拝殿と本殿が前後に並び、拝殿の中から本殿の扉にカギが掛かっているのが見えました。拝殿には横に長い額があり、文字は細かすぎ暗いので読めません。
 


写真を拡大したら、俳句が並んでいるのがわかりました。これらの句は其儘堂宗匠撰、清可?宗匠撰によるものです。どうやらここで句会が開かれたもようです。それぞれ俳号が付いており、かなり熱心なグループの集会であることが見て取れます。


残念ながら、流麗な筆致の崩し文字を正しく判読するのは容易ではありません。からくも読めたうちの一句だけを紹介しておきましょう。

「奥深き山の里あり梅の花 友月」
この作者は主催者の一人らしい。また、読んだ人たちは広範囲から来ており、相玉、箕作、北の沢、それに河津などの肩書がありました。
 


神社が建っている小山からは里の様子がある程度わかります。見下ろすと、刈り取ったばかりの稲がハザガケになって並んでいました。人の姿はなく、静かな落ち着いた田園風景が広がっています。


石段の上がり端の鳥居脇に大きな石柱が立っていて文字が刻まれています。風化した文字は「?夜多麻和?神社」。後で、ネットで調べたら、「波夜多麻和気(はよたまわけ)神社」でした。こんな神さまもいるんですね。火産(ほむすび)の神だそうですから、村人は火に感謝し火を恐れて祈ったのでしょう。

江戸時代には「相玉天神」「おぼいの明神」と称されていたそうです。

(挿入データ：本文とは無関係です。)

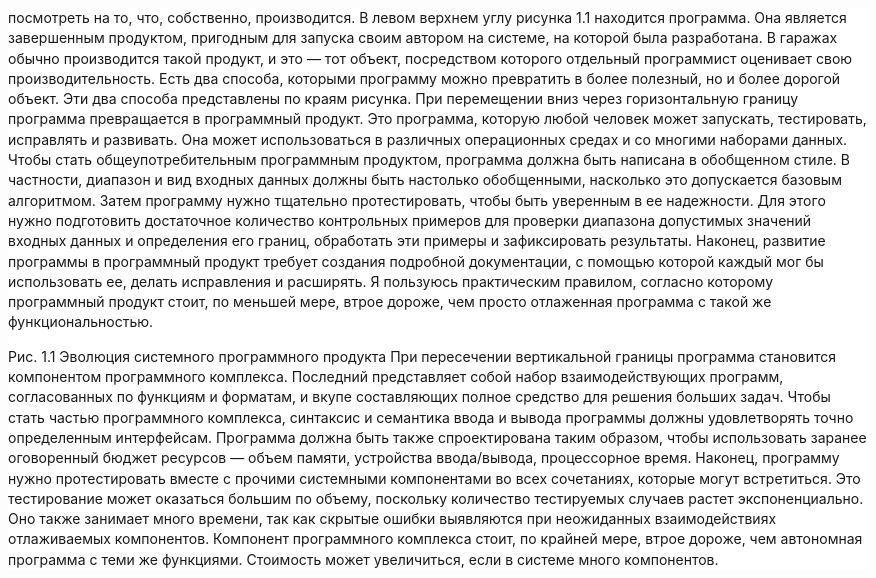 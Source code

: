 посмотреть на то, что, собственно, производится.
В левом верхнем углу рисунка 1.1 находится программа. Она
является завершенным продуктом, пригодным для запуска своим
автором на системе, на которой была разработана. В гаражах обычно
производится такой продукт, и это — тот объект, посредством которого
отдельный программист оценивает свою производительность.
Есть два способа, которыми программу можно превратить в более
полезный, но и более дорогой объект. Эти два способа представлены
по краям рисунка.
При перемещении вниз через горизонтальную границу программа
превращается в программный продукт. Это программа, которую любой
человек может запускать, тестировать, исправлять и развивать. Она
может использоваться в различных операционных средах и со
многими наборами данных. Чтобы стать общеупотребительным
программным продуктом, программа должна быть написана в
обобщенном стиле. В частности, диапазон и вид входных данных
должны быть настолько обобщенными, насколько это допускается
базовым
алгоритмом.
Затем
программу
нужно
тщательно
протестировать, чтобы быть уверенным в ее надежности. Для этого
нужно подготовить достаточное количество контрольных примеров
для проверки диапазона допустимых значений входных данных и
определения его границ, обработать эти примеры и зафиксировать
результаты. Наконец, развитие программы в программный продукт
требует создания подробной документации, с помощью которой
каждый мог бы использовать ее, делать исправления и расширять. Я
пользуюсь практическим правилом, согласно которому программный
продукт стоит, по меньшей мере, втрое дороже, чем просто отлаженная
программа с такой же функциональностью.


Рис. 1.1 Эволюция системного программного продукта
При пересечении вертикальной границы программа становится
компонентом программного комплекса. Последний представляет собой
набор взаимодействующих программ, согласованных по функциям и
форматам, и вкупе составляющих полное средство для решения
больших задач. Чтобы стать частью программного комплекса,
синтаксис и семантика ввода и вывода программы должны
удовлетворять точно определенным интерфейсам. Программа должна
быть также спроектирована таким образом, чтобы использовать
заранее оговоренный бюджет ресурсов — объем памяти, устройства
ввода/вывода, процессорное время. Наконец, программу нужно
протестировать вместе с прочими системными компонентами во всех
сочетаниях, которые могут встретиться. Это тестирование может
оказаться большим по объему, поскольку количество тестируемых
случаев растет экспоненциально. Оно также занимает много времени,
так
как
скрытые
ошибки
выявляются
при
неожиданных
взаимодействиях
отлаживаемых
компонентов.
Компонент
программного комплекса стоит, по крайней мере, втрое дороже, чем
автономная программа с теми же функциями. Стоимость может
увеличиться, если в системе много компонентов.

「はよたま」が「はいたま」、そして「あいだま」と訛ったとの説があります。バス停は天神前となっています。毎年10月14日が例祭だそうですが、今でも行われているのでしょうか。
 


天神さまを出て少し行けば、いよいよ横川の辻です。観音温泉への看板に従って左に折れます。小さくない沢沿いの道をゆくことになります。緩い上り坂が続き、いよいよ山里に入った感じです。